The **standard deviation** represents the spread or uncertainty of the predictions. In general, the standard deviation tends to be similar between the frequentist and Bayesian approaches for each combination of sigma_squared and alpha.

The **mean** represents the average prediction and those values differ slightly between the frequentist and Bayesian approaches for each combination of sigma_squared and alpha.

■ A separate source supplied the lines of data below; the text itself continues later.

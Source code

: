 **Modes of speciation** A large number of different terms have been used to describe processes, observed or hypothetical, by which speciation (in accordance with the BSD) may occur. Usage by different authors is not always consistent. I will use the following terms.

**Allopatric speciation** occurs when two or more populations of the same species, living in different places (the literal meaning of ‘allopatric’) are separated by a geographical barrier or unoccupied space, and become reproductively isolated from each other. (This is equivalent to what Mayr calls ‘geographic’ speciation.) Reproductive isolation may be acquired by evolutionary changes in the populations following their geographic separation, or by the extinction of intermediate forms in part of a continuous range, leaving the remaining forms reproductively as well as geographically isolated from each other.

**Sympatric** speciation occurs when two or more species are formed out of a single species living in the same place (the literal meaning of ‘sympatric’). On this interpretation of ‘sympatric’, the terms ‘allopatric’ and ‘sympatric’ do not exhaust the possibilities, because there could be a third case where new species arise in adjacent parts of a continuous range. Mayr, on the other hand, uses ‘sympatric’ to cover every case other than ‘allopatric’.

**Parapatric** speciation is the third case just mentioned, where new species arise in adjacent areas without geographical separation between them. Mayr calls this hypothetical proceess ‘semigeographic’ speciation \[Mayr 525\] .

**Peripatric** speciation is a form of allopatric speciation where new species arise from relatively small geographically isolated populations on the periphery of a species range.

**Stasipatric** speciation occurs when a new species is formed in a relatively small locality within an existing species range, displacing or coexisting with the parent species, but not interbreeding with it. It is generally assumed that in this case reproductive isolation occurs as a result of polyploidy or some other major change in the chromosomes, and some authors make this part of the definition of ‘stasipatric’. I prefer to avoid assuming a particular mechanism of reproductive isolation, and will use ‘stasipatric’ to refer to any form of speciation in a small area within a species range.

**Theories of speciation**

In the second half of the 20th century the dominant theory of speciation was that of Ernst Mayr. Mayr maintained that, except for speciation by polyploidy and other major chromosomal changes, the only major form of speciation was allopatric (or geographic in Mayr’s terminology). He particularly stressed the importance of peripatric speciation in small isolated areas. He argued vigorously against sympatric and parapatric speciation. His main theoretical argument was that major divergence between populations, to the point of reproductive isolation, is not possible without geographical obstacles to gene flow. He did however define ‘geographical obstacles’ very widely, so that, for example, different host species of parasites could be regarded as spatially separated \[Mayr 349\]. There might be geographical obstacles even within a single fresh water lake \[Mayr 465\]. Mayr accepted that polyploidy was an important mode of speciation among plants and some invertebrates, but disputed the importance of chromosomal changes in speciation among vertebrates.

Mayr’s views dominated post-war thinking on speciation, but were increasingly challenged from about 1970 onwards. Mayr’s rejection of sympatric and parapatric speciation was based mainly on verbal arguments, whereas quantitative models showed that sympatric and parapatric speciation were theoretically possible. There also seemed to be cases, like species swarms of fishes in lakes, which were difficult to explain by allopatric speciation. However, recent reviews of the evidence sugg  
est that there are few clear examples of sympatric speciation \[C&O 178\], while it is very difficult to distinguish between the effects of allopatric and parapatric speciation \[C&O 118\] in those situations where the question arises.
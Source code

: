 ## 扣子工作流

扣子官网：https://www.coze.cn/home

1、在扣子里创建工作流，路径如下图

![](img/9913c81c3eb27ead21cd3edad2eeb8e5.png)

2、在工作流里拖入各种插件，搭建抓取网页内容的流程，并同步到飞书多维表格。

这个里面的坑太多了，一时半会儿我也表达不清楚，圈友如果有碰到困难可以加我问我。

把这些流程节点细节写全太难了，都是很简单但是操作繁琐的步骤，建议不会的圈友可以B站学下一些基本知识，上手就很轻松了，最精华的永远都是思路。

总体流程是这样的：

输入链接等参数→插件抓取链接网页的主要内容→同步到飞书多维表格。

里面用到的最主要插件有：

Overall, the differences between the frequentist and Bayesian approaches in terms of standard deviation and mean are relatively small. The Bayesian approach accounts for uncertainty by incorporating the prior distribution over the weight parameters, while the frequentist approach relies solely on the maximum likelihood estimation. However, in this specific scenario, the differences in predictive performance between the two approaches appear to be minimal.